Whilst nineteenth-century directors such as Henry Irving and Beerbohm Tree were producing lavish Shakespeare spectaculars in the commercial theatres, a counter-movement was developing. Lead by William Poel, and originally mostly made up of amateurs and students, it called for Shakespeare’s plays to be staged authentically, under the same conditions as they would have been at the Globe Theatre or the Blackfriars.

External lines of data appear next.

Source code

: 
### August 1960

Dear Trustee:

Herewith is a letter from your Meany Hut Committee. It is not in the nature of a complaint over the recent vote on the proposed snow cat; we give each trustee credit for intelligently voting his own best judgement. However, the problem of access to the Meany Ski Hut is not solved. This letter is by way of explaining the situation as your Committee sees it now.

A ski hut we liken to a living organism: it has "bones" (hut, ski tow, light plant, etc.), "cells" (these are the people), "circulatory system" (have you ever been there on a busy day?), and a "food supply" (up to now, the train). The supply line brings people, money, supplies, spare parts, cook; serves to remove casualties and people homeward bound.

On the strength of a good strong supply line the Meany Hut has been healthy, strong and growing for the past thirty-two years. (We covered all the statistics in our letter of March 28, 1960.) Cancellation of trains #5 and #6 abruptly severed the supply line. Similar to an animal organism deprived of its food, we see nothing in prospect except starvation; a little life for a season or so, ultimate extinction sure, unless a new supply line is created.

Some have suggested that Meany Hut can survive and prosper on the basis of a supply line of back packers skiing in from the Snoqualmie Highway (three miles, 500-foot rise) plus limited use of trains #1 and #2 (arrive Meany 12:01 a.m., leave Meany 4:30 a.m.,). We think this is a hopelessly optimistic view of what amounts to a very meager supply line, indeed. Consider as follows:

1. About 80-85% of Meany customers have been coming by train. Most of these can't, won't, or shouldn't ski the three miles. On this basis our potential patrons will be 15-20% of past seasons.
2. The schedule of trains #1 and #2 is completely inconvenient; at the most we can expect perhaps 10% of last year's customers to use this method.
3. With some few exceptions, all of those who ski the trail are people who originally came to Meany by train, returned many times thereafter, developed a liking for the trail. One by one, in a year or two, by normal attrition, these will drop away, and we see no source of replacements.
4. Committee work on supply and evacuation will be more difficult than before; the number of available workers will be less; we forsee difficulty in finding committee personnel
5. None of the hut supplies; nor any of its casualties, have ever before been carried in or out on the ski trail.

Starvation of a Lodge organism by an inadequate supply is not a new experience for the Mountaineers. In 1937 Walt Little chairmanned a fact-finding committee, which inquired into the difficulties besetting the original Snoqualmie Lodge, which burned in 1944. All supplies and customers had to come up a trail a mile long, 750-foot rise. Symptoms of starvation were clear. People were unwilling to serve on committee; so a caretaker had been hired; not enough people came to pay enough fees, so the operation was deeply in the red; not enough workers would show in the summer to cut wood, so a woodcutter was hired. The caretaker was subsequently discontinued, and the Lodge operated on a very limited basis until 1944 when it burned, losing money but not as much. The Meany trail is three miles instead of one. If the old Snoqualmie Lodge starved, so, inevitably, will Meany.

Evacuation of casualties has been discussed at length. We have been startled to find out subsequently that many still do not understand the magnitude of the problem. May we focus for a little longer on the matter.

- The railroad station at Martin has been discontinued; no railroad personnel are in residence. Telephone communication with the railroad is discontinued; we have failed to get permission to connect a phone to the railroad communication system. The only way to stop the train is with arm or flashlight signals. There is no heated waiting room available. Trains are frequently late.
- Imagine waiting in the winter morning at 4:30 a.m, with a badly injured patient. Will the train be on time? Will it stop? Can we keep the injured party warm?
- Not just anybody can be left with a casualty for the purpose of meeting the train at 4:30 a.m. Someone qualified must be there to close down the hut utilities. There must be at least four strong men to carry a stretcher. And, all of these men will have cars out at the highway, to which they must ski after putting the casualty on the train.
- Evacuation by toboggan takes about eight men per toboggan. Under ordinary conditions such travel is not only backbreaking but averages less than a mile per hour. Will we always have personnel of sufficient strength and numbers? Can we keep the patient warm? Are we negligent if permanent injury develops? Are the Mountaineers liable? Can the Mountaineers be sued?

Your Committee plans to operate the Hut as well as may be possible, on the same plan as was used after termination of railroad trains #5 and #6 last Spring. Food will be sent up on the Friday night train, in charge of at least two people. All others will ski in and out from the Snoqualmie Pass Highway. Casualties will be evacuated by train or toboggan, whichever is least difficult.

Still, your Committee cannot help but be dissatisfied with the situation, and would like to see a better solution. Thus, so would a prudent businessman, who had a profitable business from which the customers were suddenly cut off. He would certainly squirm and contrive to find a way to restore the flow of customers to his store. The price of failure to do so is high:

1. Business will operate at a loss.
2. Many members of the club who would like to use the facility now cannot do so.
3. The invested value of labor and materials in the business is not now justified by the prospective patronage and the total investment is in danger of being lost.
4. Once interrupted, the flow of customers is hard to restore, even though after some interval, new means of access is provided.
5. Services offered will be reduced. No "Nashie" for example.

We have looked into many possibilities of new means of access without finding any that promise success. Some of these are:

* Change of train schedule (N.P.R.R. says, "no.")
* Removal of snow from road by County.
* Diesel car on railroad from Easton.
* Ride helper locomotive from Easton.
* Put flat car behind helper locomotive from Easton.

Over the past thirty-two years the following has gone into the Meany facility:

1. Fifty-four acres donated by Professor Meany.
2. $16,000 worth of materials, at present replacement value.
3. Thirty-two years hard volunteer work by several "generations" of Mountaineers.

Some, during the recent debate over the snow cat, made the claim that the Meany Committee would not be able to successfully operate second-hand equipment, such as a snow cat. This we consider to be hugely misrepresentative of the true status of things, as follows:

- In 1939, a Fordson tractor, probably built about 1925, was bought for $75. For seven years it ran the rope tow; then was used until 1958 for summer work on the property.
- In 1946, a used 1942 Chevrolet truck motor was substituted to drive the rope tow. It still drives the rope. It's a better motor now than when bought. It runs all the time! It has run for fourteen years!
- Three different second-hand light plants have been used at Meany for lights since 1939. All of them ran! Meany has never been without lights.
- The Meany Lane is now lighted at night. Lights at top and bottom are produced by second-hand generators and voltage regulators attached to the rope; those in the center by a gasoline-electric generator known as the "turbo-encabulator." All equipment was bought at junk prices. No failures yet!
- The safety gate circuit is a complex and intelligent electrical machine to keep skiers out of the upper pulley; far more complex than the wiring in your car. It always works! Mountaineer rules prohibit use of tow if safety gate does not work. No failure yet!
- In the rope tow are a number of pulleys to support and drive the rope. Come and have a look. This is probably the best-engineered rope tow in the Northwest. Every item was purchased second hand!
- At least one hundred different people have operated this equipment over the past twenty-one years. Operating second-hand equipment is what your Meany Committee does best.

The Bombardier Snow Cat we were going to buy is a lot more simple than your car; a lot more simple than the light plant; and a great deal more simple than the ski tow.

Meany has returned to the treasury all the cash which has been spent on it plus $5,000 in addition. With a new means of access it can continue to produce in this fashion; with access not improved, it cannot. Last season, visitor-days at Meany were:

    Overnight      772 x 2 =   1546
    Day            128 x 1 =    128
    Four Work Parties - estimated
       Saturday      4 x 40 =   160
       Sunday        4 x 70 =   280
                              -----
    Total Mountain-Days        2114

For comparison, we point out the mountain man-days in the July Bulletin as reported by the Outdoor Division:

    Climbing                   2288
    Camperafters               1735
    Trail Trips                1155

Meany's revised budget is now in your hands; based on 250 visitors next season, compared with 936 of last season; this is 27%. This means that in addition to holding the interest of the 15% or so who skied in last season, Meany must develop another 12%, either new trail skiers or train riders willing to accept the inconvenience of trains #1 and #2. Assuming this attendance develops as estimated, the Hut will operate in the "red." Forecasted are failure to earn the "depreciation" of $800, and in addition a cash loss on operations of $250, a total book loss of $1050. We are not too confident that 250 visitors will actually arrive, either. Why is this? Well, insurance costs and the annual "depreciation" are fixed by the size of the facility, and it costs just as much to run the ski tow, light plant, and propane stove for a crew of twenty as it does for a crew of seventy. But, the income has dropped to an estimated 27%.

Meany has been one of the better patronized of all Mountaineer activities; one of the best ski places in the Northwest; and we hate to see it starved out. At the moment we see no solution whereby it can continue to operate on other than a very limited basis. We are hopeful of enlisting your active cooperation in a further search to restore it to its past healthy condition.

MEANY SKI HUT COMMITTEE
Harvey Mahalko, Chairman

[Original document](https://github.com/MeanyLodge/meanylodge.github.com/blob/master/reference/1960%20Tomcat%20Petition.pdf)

In 1881, William Poel staged what he called an “authentic Hamlet”, without much scenery or many props, and using the text of the first printed quarto of Hamlet. This might not seem particularly unusual to modern theatregoers (apart from the choice of the so-called “bad quarto”) but in the 1880s it was positively revolutionary. In a time when stagings of Shakespeare were becoming ever more elaborate (and had been sophisticated only the previous year by the introduction of electric stage lighting), Poel seemed to want to turn the clock back.
In fact that was more or less what he did want. Disgusted by the sentimental, heavily edited productions of Shakespeare which dominated London drama, Poel was on a mission to restore Shakespeare’s actual plays to the stage, which meant remaking the stage itself. He pointed out that Shakespeare did not need elaborate sets – all the necessary atmosphere and scenic painting was supplied in the words of the play. He also rejected the widespread use of lush incidental music, insisting that the songs should be performed on authentic instruments and, where possible, using Elizabethan tunes. When he produced plays in theatres with a proscenium arch, he tried to reproduce some parts of Renaissance staging conditions by constructing side-boxes and pillars.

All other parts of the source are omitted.